(Adds details; updates share movement)
By Chandni Doulatramani
Sept 20 Shares of real estate website Zillow Inc
fell as much as 10 percent on Friday after short-seller
Citron Research questioned its business model for the second
time in a year and noted that senior executives have been
selling the stock.
Zillow shares, which have tripled in value this year, fell
after Citron said the company was spending huge amounts on
marketing to push up sales.
"Zillow spent more getting revenue than the revenue itself.
Is this a business?" Citron said in its report. (link.reuters.com/zap33v)
Zillow rejected the claim that it was buying an audience,
saying website traffic had jumped 75 percent in the past year
and revenue was up 69 percent.
"We are in growth mode, with tremendous opportunity to grow
our brand," said spokeswoman Katie Curnutte. "We're thoughtfully
and purposefully investing in advertising our brand."
In the quarter ended June 30, Zillow's sales and marketing
expenses were 70 percent of revenue, up from 44 percent a year
The sales and marketing cost rose $20.7 million in the
quarter, just above a $19.1 million rise in revenue.
Citron said the company, which generates revenue by selling
leads to real-estate agents, has not made a "meaningful profit"

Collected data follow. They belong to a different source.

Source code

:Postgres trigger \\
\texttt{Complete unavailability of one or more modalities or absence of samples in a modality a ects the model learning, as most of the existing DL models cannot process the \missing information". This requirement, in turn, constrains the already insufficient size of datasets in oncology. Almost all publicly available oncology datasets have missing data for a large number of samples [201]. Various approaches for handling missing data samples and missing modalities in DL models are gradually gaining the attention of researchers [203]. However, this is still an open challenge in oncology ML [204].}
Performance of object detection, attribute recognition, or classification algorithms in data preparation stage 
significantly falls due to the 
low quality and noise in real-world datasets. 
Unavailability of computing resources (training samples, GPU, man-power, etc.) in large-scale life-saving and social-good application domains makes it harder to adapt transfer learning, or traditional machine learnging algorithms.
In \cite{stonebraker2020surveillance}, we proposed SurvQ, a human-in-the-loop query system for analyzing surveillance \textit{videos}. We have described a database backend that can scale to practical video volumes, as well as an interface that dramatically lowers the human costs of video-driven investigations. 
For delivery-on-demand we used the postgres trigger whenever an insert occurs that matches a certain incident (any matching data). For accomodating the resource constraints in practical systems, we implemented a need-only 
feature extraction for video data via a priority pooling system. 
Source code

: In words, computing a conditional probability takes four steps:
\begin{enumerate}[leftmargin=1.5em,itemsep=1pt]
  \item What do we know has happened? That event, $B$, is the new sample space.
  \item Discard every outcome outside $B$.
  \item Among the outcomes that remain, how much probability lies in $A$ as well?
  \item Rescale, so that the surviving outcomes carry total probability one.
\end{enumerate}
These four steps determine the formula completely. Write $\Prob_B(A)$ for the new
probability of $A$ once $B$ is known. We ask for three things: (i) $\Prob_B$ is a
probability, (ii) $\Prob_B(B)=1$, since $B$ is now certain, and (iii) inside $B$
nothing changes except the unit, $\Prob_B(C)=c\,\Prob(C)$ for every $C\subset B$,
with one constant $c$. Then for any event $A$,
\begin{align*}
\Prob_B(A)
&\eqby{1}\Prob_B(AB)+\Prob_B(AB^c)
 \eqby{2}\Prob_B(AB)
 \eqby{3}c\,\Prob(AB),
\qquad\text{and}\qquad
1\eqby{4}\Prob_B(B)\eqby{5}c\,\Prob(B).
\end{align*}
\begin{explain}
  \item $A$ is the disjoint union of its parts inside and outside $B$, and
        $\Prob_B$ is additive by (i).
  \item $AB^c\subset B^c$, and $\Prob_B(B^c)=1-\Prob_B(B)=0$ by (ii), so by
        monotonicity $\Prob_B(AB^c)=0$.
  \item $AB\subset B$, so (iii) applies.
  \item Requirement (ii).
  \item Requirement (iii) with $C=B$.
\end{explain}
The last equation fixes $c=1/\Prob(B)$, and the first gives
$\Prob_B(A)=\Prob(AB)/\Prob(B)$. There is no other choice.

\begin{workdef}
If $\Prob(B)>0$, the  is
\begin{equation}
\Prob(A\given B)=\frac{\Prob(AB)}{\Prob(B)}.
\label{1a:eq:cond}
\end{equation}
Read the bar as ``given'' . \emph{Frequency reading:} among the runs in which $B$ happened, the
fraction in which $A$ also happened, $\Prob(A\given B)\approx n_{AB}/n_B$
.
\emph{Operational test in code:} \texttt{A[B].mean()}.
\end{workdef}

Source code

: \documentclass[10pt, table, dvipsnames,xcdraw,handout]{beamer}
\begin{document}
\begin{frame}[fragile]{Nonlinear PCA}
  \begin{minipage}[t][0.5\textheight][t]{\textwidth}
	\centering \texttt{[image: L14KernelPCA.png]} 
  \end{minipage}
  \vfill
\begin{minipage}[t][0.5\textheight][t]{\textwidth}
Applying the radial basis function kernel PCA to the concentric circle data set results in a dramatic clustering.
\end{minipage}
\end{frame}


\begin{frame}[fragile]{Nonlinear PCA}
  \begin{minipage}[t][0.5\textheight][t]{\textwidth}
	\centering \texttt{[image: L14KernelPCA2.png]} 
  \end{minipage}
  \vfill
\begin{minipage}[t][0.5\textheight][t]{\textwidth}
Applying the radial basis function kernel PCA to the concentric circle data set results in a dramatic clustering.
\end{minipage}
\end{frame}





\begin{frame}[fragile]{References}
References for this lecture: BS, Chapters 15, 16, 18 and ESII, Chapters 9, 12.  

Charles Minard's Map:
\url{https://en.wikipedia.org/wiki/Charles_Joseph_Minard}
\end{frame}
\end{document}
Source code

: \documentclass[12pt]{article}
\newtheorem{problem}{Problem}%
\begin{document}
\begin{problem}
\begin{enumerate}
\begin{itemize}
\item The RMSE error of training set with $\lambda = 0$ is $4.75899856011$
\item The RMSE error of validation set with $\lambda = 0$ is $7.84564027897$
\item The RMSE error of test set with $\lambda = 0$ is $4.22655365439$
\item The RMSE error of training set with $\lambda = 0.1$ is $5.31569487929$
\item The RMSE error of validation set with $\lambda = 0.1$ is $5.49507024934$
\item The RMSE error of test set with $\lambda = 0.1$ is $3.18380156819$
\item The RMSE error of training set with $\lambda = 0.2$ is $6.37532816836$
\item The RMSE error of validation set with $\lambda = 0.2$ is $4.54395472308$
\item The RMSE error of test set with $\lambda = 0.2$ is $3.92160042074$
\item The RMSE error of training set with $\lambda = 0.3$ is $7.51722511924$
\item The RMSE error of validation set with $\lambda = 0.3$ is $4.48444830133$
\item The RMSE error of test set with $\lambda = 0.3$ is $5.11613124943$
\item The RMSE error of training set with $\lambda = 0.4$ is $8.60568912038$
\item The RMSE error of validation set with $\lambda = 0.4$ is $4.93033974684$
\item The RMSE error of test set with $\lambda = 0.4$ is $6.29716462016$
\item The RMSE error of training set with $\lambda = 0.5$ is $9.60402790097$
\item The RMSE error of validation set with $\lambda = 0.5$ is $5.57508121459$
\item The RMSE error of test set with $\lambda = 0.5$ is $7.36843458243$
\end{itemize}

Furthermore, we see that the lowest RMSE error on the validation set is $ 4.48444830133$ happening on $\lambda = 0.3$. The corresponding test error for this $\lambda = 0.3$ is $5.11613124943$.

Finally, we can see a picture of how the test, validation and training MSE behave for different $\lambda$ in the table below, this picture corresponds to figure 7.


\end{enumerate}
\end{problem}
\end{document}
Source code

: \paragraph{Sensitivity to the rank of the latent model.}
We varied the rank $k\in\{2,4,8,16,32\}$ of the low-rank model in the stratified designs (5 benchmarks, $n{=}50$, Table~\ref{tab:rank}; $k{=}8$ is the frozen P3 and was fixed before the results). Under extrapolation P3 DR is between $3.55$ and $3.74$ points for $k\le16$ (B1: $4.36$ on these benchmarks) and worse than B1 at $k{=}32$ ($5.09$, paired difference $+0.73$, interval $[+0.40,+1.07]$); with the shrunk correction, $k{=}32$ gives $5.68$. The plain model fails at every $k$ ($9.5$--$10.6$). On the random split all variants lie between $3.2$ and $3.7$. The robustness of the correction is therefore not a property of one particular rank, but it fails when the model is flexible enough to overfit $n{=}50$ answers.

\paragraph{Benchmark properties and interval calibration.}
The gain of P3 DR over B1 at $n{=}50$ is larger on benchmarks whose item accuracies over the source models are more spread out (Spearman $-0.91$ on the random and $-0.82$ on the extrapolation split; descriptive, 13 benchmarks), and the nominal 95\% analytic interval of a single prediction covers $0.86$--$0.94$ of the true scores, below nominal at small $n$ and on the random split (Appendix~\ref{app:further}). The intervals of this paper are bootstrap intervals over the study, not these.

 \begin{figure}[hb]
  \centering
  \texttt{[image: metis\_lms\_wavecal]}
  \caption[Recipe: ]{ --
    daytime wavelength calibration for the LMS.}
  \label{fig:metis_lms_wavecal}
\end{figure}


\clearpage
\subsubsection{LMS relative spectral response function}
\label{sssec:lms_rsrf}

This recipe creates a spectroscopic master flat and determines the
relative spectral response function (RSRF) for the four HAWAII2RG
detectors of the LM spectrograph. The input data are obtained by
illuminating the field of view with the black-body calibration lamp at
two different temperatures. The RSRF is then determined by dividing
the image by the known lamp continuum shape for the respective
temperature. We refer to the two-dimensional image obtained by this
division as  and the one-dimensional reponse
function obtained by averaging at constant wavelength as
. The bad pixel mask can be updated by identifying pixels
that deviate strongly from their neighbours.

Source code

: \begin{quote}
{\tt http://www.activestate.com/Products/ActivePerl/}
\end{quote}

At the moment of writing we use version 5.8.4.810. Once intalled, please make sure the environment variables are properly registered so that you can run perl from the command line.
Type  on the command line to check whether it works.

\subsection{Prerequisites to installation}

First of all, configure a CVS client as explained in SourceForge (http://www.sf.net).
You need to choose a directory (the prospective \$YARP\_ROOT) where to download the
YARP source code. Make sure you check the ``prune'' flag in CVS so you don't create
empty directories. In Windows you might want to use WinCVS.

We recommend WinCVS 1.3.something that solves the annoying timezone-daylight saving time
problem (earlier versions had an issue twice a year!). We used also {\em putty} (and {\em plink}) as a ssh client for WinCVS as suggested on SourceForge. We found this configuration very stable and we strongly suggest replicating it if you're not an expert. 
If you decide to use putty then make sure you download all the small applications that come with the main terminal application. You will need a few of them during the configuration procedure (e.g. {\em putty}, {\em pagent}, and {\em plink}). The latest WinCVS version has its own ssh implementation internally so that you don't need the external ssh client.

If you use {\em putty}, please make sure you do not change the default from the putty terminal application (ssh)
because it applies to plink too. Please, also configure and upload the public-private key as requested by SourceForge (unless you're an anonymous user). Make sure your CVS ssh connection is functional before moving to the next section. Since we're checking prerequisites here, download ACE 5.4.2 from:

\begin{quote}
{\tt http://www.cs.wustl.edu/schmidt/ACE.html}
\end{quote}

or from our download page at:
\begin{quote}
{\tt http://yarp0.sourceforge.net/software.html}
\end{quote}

in the seven years of its existence. "Citron doesn't see that
changing any time soon."
Short sellers such as Citron make money when the stock price
of a company drops. They sell borrowed shares in the hope of
buying them back at a lower price and return them to the lender,
and gain from the difference in price.
"Insiders have sold more in stock than the company has done
in total revenue since IPO," Citron said in the report.
Some of Citron's other recent targets include consumer
review website Angie's List Inc, drugmaker Questcor
Pharmaceuticals Inc and skincare products company Nu
Skin Enterprises Inc.
Zillow went public in July 2011 in an IPO that valued the
company at about $540 million.
Zillow has a market value of about $3.7 billion with its
shares trading around $90, up from the IPO sale price of $20 per
Citron said Zillow's future did not look bright as its
"Zestimates" of property value were no longer exclusive as other
real estate websites add their own estimate tools.
Citron published another report on Zillow about a year ago,
saying the company did not have revenue transparency in its
business model. (link.reuters.com/wuj82t)
At that time Zillow shares were trading around $44, half
their current value.
Zillow reported second-quarter revenue ahead of Wall Street
expectations and said subscriptions had surged due to a rebound
in the U.S housing market. But the company's loss was much
larger than analysts had estimated.
Zillow shares fell as low as $88.52 before recovering to
$90.41 in afternoon trading on the Nasdaq. The stock was trading
nearly twice its average 10-day volume.